A new report reveals that the European olive disease will cost a fortune, says Robert Fox
Across Italy’s southern heel, between the elegant whitewashed towns of Lecce and Gallipoli on the coast, the olive groves have entered permanent winter.
Mile after mile of spidery skeletons and gnarled trunks proclaim the presence of disease and disaster. For three years, the blasted trees, like something from a Tim Burton Gothic movie, have been attacked by a deadly bacterium, Xylella Fastidiosa, now threatening the main crop, the definer of the landscape across Puglia, the most prosperous of Italy’s southern regions. Once in the trees , the bacterium chokes the natural water supply from the roots. Leaves and fruit wither. Unfortunately it takes 18 months for the damage to show after the first infection.
Italy has more than 60 million olive trees, roughly one per head of population. Now they are all under threat.
‘So far there is nothing to stop this,’ says Corrado Rodio, 58, owner of some 2,000 trees across a 37-hectare olive farm his family have owned and run for four centuries. Some 60 of his trees go back to Roman times, and one or two are around 3,000 years old – they are under a UNESCO World Heritage conservation order. All that may be conserved soon are the trunks and a few branches.
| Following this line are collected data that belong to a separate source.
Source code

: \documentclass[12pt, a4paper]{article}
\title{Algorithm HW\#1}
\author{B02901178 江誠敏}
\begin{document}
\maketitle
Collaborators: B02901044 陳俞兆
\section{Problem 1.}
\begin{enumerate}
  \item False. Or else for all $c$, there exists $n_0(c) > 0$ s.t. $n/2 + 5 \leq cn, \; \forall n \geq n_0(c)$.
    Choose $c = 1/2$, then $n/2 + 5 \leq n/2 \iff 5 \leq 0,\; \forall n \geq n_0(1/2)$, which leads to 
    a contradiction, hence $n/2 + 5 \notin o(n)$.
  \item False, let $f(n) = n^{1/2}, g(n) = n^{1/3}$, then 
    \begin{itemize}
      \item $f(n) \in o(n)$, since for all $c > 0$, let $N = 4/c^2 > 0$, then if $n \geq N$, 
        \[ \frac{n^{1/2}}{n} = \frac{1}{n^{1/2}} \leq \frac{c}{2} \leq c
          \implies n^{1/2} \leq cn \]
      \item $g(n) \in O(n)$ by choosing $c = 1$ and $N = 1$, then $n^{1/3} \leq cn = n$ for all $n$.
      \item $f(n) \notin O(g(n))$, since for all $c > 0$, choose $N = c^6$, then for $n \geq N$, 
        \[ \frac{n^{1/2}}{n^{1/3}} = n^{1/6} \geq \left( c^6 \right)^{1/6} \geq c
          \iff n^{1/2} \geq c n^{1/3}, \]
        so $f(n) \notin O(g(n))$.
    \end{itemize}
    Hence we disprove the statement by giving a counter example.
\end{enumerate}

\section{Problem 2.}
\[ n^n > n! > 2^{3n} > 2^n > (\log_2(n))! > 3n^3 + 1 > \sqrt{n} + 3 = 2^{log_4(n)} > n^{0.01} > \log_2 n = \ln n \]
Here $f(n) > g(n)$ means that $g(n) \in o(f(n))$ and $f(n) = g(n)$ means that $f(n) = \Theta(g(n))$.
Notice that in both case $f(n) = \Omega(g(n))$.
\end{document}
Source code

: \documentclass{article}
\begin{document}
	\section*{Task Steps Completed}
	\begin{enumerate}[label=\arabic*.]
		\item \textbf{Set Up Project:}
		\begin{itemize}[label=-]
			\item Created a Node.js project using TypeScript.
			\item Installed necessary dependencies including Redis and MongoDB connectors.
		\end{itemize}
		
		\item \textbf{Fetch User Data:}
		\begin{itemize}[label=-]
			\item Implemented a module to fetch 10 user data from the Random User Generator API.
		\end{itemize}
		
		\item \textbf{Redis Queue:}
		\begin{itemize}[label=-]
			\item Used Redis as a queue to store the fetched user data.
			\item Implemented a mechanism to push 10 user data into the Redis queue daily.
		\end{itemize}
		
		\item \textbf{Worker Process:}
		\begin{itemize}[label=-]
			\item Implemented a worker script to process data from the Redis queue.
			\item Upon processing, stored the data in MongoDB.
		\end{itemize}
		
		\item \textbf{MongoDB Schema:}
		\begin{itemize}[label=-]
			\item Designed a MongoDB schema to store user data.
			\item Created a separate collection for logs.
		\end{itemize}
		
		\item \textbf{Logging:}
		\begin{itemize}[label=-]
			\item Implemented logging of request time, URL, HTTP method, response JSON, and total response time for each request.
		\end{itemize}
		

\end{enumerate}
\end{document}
Xylella came to Puglia, the destination of an Oldie tour as I write, about 15 years ago. It has been attributed to the import of ornamental coffee plants for show gardens on the Salentine Coast on the Ionian Sea, north of Gallipoli.
‘We could have stopped it there and then,’ says Rodio, ‘by tearing out the first infected trees and imposing strict quarantine zones. It would have been easy to impose on a few isolated areas. Now it has spread so far and fast that it’s going to be impossible to stop quickly.’
The Italian government has just declared an area of more than 100 square miles infected across Puglia, which alone accounts for more than half of Italy’s olive oil production. Last year, production in the province of Lecce was down 70 per cent, and 50 per cent in the neighbouring area to the north, stretching towards Brindisi and Bari. Up to 100,000 jobs could be at risk.
Traces have already been found in olive trees in southern France and Corsica, Spain and the Balearics, Portugal and Greece. The EU has put up a €150 million emergency fund. Restrictions have been imposed on tourists returning to UK carrying flowers and organic material.
Xylella attacks dozens of species, lavender, oleander and rosemary among them. The variety of its activities have been known in North and South America for more than a century.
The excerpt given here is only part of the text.